By Dustin Luca email@example.com
---- — PLAISTOW — For children who visit the town’s public library, it’s a new flat-screen television. But for resident Roy Jeffrey, his latest donation means so much more.
Jeffrey, 89, is well known in town. He is a World War II veteran who is so active in the community, selectmen consider him Plaistow’s ombudsman.
Jeffrey said he donated the 39-inch, high-definition TV for the children’s reading room in memory of his wife of 65 years. Carolyn Jeffrey, 87, died June 8, 2011, following a brief illness.
While walking through the library, Jeffrey points out everything he donated in his wife’s name. A glass case of bird figurines stands out front, there’s a complete set of 50 state Beanie Babies in a collector’s case near the children’s area, and outside is a special granite bench.
Jeffrey and his family have contributed to the community in one way or another for years.
“I wasn’t born or raised here, but I’ve lived here for 50-odd years,” he said. “It is home.”
Carolyn was a part-time employee at the library when it was at the Town Hall on Main Street. When the library moved to the courthouse on Elm Street, she worked there as well, Jeffrey said.
“But she never worked in this building,” he said, referring to the library’s present home at 85 Main St.
Jeffrey donated the TV because the library wanted to add a visual element to its children’s reading program, according to library director Diane Arrato Gavrish. It cost about $350.
“We could not have had the money to do this kind of thing, so he came at the perfect time,” she said.
In recent months, Jeffrey has solicited a variety of library donations from area businesses.
Gavrish asked him to see if Wal-Mart on Plaistow Road could donate a TV, but he returned with bad news.
“He said, ‘Wal-Mart has donated so much for the year,’” Gavrish said. “‘But come out to my car. I have something.’”
It was a brand new TV Jeffrey purchased himself.
The library held a small ceremony yesterday to thank Jeffrey for his donation. During the event, children read along to an animated book on the TV as part of the library’s regular Thursday reading time.
Kate Lindblad, who brought her 2-year-old son, Dylan, called Jeffrey’s donation “fantastic.”
“The visual aid helps keep their attention, for sure,” she said.
Larissa Chiccino attended with her 3-year-old daughter, Alana.
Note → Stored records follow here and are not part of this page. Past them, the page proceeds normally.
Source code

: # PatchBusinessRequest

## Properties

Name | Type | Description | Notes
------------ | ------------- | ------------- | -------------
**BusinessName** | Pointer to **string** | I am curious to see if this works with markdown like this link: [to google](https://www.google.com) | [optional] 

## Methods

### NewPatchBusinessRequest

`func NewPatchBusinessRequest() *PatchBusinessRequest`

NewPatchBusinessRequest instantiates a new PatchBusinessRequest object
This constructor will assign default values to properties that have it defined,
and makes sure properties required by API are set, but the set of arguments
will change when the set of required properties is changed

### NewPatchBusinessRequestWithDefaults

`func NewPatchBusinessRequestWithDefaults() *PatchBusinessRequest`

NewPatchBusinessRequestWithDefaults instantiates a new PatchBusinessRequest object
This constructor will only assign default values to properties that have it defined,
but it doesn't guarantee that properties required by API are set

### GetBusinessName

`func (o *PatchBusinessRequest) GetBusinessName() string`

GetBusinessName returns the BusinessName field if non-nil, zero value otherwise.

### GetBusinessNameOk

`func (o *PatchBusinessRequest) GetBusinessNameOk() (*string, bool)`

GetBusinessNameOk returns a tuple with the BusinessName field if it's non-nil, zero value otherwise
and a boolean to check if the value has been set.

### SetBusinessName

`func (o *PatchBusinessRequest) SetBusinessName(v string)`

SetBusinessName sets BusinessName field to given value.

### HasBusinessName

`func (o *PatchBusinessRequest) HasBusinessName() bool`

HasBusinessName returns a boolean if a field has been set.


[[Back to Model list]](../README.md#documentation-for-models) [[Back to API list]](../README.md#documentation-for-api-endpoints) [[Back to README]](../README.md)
Chiccino said providing a visual element “helps her connect with the story.”
“You can hear the words, but to see the visuals, she can use her imagination with the pictures,” Chiccino said. “It helps her connect.”
Town Manager Sean Fitzgerald called Jeffrey a “beacon of the community” who is “exemplary of the best that Plaistow has to offer.”
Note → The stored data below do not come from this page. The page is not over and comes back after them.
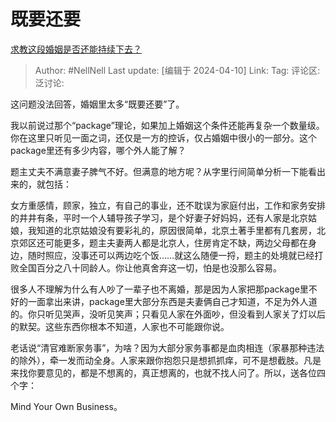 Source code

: # 既要还要
[求教这段婚姻是否还能持续下去？](https://www.zhihu.com/question/651093367/answer/3460723268)

> Author: #NellNell
> Last update: [编辑于 2024-04-10]
> Link:
> Tag:
> 评论区:
> 泛讨论:

这问题没法回答，婚姻里太多“既要还要”了。

我以前说过那个“package”理论，如果加上婚姻这个条件还能再复杂一个数量级。你在这里只听见一面之词，还仅是一方的控诉，仅占婚姻中很小的一部分。这个package里还有多少内容，哪个外人能了解？

题主丈夫不满意妻子脾气不好。但满意的地方呢？从字里行间简单分析一下能看出来的，就包括：

女方重感情，顾家，独立，有自己的事业，还不耽误为家庭付出，工作和家务安排的井井有条，平时一个人辅导孩子学习，是个好妻子好妈妈，还有人家是北京姑娘，我知道的北京姑娘没有要彩礼的，原因很简单，北京土著手里都有几套房，北京郊区还可能更多，题主夫妻两人都是北京人，住房肯定不缺，两边父母都在身边，随时照应，没事还可以两边吃个饭……就这么随便一捋，题主的处境就已经打败全国百分之八十同龄人。你让他真舍弃这一切，怕是也没那么容易。

很多人不理解为什么有人吵了一辈子也不离婚，那是因为人家把那package里不好的一面拿出来讲，package里大部分东西是夫妻俩自己才知道，不足为外人道的。你只听见哭声，没听见笑声；只看见人家在外面吵，但没看到人家关了灯以后的默契。这些东西你根本不知道，人家也不可能跟你说。

老话说“清官难断家务事”，为啥？因为大部分家务事都是血肉相连（家暴那种违法的除外），牵一发而动全身。人家来跟你抱怨只是想抓抓痒，可不是想截肢。凡是来找你要意见的，都是不想离的，真正想离的，也就不找人问了。所以，送各位四个字：

Mind Your Own Business。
“We’re all public servants,” Fitzgerald said. “We all have our work, but this is as important as everything we do.”
Gavrish said she’s only been director of the library for two years. But in that time, she’s come to know Jeffrey almost like a member of her own family.
“He feels the library is a place where he can work in his wife’s memory,” she said. “He’s chosen to make this a place where people can come and appreciate everything she has done.”
“She’s here,” he said, “and I am sure she’s watching us today. I’m sure she would be happy for the kids.”